En segundo lugar, adoramos en el altar de nuestro orgullo y ego, lo que suele manifestarse en la obsesión por nuestras carreras y empleos. Millones de hombres (y cada vez más mujeres) pasan entre 60 y 80 horas semanales trabajando. Incluso los fines de semana y durante las vacaciones, nuestras computadoras portátiles zumban y nuestra mente da vueltas pensando en cómo hacer que nuestros negocios sean más exitosos, cómo conseguir ese ascenso, cómo obtener el próximo aumento, cómo cerrar el próximo trato. Mientras tanto, nuestros hijos están hambrientos de atención y amor. Nos engañamos pensando que lo hacemos por ellos, para darles una vida mejor, pero la verdad es que lo hacemos por nosotros mismos, para aumentar nuestra autoestima y parecer más exitosos a los ojos del mundo. Eso es una locura. Todos nuestros trabajos y logros no nos servirán de nada después de morir, ni tampoco la admiración del mundo, porque estas cosas no tienen valor eterno. Como dijo el rey Salomón:
“Porque el hombre puede trabajar con sabiduría, conocimiento y habilidad, y luego dejar todo lo que posee a alguien que no ha trabajado en ello. Esto también es vanidad y gran desgracia. ¿Qué provecho obtiene el hombre de todo el trabajo y angustia con que se afana bajo el sol? Todos sus días su trabajo es dolor y molestia; ni siquiera de noche su mente reposa. Esto también es vanidad” (Eclesiastés 2:21-23).

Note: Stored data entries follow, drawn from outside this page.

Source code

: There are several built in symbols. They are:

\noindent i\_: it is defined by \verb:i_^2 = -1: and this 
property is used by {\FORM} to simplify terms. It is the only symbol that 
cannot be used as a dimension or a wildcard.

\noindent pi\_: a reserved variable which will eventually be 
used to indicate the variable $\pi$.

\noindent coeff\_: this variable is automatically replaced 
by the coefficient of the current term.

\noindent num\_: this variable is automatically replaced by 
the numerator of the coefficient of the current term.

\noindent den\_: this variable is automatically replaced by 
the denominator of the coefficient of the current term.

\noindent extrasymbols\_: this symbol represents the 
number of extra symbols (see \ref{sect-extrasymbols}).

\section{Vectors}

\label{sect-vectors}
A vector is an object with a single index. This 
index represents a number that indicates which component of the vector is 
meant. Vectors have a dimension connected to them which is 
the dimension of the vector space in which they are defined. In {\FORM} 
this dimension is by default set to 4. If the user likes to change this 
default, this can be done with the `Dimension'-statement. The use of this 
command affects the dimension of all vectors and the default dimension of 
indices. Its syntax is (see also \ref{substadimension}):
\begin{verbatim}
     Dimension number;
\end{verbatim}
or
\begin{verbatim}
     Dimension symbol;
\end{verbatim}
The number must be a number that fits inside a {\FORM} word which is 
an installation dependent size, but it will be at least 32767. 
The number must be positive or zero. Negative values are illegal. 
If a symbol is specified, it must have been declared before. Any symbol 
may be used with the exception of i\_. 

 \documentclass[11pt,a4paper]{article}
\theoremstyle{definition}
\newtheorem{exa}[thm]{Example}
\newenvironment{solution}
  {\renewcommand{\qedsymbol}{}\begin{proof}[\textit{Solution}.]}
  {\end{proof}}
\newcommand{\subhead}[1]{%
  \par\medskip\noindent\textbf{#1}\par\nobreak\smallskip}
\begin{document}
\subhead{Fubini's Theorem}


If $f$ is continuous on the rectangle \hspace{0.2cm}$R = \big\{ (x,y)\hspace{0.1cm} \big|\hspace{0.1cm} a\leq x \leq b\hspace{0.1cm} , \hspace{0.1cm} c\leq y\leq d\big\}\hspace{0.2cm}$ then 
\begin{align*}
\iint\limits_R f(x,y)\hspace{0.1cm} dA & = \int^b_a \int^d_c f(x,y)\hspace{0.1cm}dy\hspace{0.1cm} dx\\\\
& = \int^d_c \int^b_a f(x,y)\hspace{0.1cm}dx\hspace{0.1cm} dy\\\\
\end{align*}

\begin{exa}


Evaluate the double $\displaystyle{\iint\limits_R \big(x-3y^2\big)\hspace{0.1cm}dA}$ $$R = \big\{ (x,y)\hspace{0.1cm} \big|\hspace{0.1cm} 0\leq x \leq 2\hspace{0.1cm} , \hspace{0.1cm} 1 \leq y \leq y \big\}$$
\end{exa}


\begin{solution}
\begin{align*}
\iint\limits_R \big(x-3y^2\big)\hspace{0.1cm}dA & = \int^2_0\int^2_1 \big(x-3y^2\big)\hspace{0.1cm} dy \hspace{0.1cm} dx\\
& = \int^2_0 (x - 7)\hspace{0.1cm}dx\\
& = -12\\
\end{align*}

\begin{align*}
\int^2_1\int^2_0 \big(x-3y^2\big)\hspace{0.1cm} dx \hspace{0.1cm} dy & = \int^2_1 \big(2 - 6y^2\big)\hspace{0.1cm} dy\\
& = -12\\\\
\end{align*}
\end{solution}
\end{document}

En tercer lugar, idolatramos a la humanidad mediante el naturalismo y el poder de la ciencia. Nos aferramos a la ilusión de que somos señores de nuestro mundo y construimos nuestra autoestima hasta alcanzar proporciones divinas. Rechazamos la Palabra de Dios y Su descripción de cómo creó los cielos y la tierra, y aceptamos el sinsentido de la evolución y el naturalismo ateos. Abrazamos a la diosa del ambientalismo y nos engañamos a nosotros mismos pensando que podemos preservar la tierra indefinidamente cuando Dios ha declarado que esta era actual tendrá un fin:
“Pero el día del Señor vendrá como ladrón. Los cielos desaparecerán con gran estruendo, los elementos serán destruidos por el fuego, y la tierra y todo lo que hay en ella quedará al descubierto. Puesto que todo será destruido de esta manera, ¡qué clase de personas debéis ser vosotros! Debéis vivir en santidad y piedad, esperando y apresurándoos a venir el día de Dios. En ese día los cielos serán destruidos por el fuego, y los elementos se derretirán con el calor. Pero nosotros esperamos, según sus promesas, un cielo nuevo y una tierra nueva, donde habite la justicia” (2 Pedro 3:10-13). Como dice este pasaje, nuestro enfoque no debe estar en adorar al medio ambiente, sino en vivir vidas santas mientras esperamos ansiosamente el regreso de nuestro Señor y Salvador. Solo Él merece adoración.
Por último, y quizás de manera más destructiva, adoramos en el altar del engrandecimiento personal o la satisfacción del yo, excluyendo a todos los demás y sus necesidades y deseos. Esto se manifiesta en la autocomplacencia a través del alcohol, las drogas, los pecados sexuales y la comida. Quienes viven en países ricos tienen acceso ilimitado al alcohol, las drogas (el uso de medicamentos recetados está en un nivel sin precedentes, incluso entre los niños) y la comida. Las tasas de obesidad en los Estados Unidos se han disparado, y la diabetes infantil provocada por comer en exceso es una epidemia. El autocontrol que tan desesperadamente necesitamos se ve rechazado en nuestro deseo insaciable de comer, beber y medicarnos cada vez más. Nos resistimos a cualquier esfuerzo por controlar nuestros apetitos, y estamos decididos a convertirnos en el dios de nuestras vidas. Esto tiene su origen en el Jardín del Edén, donde Satanás tentó a Eva a comer del árbol con las palabras “seréis como Dios” (Génesis 3:5). Éste ha sido el deseo del hombre desde entonces: ser dios y, como hemos visto, la adoración a sí mismo es la base de toda idolatría moderna.